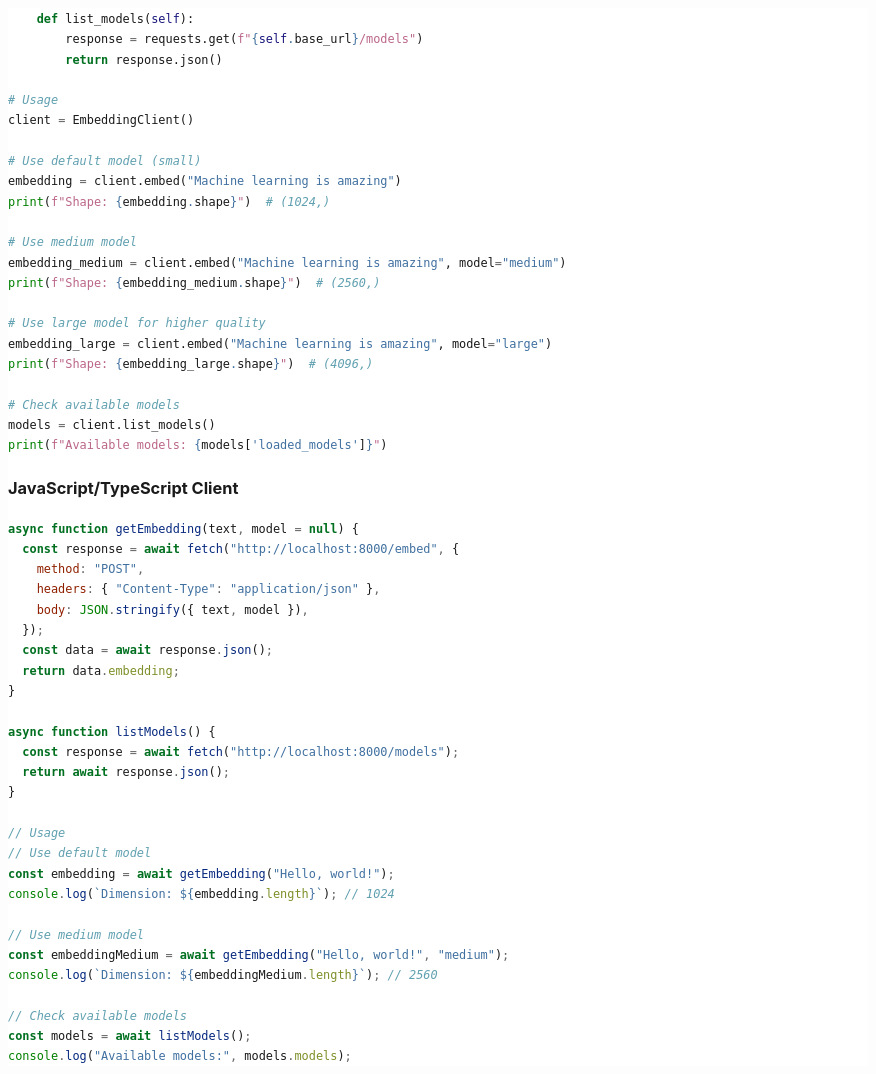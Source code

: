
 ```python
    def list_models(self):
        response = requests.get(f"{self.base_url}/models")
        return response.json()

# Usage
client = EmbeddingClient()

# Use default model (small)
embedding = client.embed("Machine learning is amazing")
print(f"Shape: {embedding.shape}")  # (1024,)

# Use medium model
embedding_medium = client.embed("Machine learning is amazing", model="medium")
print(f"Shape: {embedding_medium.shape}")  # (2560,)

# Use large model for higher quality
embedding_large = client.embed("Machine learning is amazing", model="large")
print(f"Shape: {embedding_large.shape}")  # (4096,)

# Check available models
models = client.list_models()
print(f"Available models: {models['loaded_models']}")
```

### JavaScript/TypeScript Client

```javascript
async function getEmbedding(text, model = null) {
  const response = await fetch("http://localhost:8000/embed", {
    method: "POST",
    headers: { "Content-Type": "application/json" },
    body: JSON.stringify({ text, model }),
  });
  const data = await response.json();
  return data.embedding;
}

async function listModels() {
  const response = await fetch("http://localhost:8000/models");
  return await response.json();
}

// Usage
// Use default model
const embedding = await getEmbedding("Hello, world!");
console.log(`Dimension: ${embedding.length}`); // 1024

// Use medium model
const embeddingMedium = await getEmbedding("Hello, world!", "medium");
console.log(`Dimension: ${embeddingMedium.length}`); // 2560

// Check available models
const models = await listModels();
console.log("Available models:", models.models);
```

• • • • •

*Assigned task*: Repeat, exactly and in full, all records above, but include no pictures.

*Result*:
Source code

:
 ```python
    def list_models(self):
        response = requests.get(f"{self.base_url}/models")
        return response.json()

# Usage
client = EmbeddingClient()

# Use default model (small)
embedding = client.embed("Machine learning is amazing")
print(f"Shape: {embedding.shape}")  # (1024,)

# Use medium model
embedding_medium = client.embed("Machine learning is amazing", model="medium")
print(f"Shape: {embedding_medium.shape}")  # (2560,)

# Use large model for higher quality
embedding_large = client.embed("Machine learning is amazing", model="large")
print(f"Shape: {embedding_large.shape}")  # (4096,)

# Check available models
models = client.list_models()
print(f"Available models: {models['loaded_models']}")
```

### JavaScript/TypeScript Client

```javascript
async function getEmbedding(text, model = null) {
  const response = await fetch("http://localhost:8000/embed", {
    method: "POST",
    headers: { "Content-Type": "application/json" },
    body: JSON.stringify({ text, model }),
  });
  const data = await response.json();
  return data.embedding;
}

async function listModels() {
  const response = await fetch("http://localhost:8000/models");
  return await response.json();
}

// Usage
// Use default model
const embedding = await getEmbedding("Hello, world!");
console.log(`Dimension: ${embedding.length}`); // 1024

// Use medium model
const embeddingMedium = await getEmbedding("Hello, world!", "medium");
console.log(`Dimension: ${embeddingMedium.length}`); // 2560

// Check available models
const models = await listModels();
console.log("Available models:", models.models);
```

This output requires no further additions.